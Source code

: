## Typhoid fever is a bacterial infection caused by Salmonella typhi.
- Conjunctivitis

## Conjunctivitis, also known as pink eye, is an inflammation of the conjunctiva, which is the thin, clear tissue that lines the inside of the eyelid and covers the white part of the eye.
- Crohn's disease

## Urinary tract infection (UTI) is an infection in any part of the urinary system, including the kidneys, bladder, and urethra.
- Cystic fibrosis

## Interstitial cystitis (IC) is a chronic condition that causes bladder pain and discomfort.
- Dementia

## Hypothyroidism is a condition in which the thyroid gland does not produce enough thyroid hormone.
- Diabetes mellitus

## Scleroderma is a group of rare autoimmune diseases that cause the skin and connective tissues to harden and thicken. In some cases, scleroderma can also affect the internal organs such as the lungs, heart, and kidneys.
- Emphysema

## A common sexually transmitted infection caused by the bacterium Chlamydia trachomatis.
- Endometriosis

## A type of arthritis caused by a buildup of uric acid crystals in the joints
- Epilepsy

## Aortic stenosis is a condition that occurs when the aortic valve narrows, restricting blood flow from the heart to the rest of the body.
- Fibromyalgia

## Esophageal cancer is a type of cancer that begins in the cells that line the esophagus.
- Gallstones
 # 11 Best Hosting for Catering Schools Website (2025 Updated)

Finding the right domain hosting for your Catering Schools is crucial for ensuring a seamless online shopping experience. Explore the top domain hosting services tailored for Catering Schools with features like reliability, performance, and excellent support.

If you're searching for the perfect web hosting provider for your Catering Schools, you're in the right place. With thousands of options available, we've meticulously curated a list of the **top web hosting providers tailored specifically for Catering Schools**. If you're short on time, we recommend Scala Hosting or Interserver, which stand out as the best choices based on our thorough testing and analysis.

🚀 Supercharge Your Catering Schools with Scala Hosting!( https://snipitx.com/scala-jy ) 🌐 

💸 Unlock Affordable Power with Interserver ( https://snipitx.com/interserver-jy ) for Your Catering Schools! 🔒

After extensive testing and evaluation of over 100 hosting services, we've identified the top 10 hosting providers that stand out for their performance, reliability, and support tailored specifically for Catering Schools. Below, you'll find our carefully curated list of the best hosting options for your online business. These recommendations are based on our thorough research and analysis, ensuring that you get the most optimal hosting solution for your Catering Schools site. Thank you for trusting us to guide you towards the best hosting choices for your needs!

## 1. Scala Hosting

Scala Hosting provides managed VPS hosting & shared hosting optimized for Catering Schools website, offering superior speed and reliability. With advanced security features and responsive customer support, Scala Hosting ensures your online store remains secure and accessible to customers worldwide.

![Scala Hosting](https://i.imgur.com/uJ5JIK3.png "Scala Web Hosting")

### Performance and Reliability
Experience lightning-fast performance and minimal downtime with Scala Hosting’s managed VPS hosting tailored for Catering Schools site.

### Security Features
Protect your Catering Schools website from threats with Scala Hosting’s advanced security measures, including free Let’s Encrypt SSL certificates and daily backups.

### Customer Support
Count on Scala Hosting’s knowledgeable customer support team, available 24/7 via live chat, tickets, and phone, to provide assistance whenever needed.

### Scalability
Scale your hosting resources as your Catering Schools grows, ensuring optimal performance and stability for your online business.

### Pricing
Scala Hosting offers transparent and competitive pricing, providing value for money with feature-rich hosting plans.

################

Your task is to gather all lines from the entries above that hold the word "infection".

■ Response below:
:## Typhoid fever is a bacterial infection caused by Salmonella typhi.
## Urinary tract infection (UTI) is an infection in any part of the urinary system, including the kidneys, bladder, and urethra.
## A common sexually transmitted infection caused by the bacterium Chlamydia trachomatis.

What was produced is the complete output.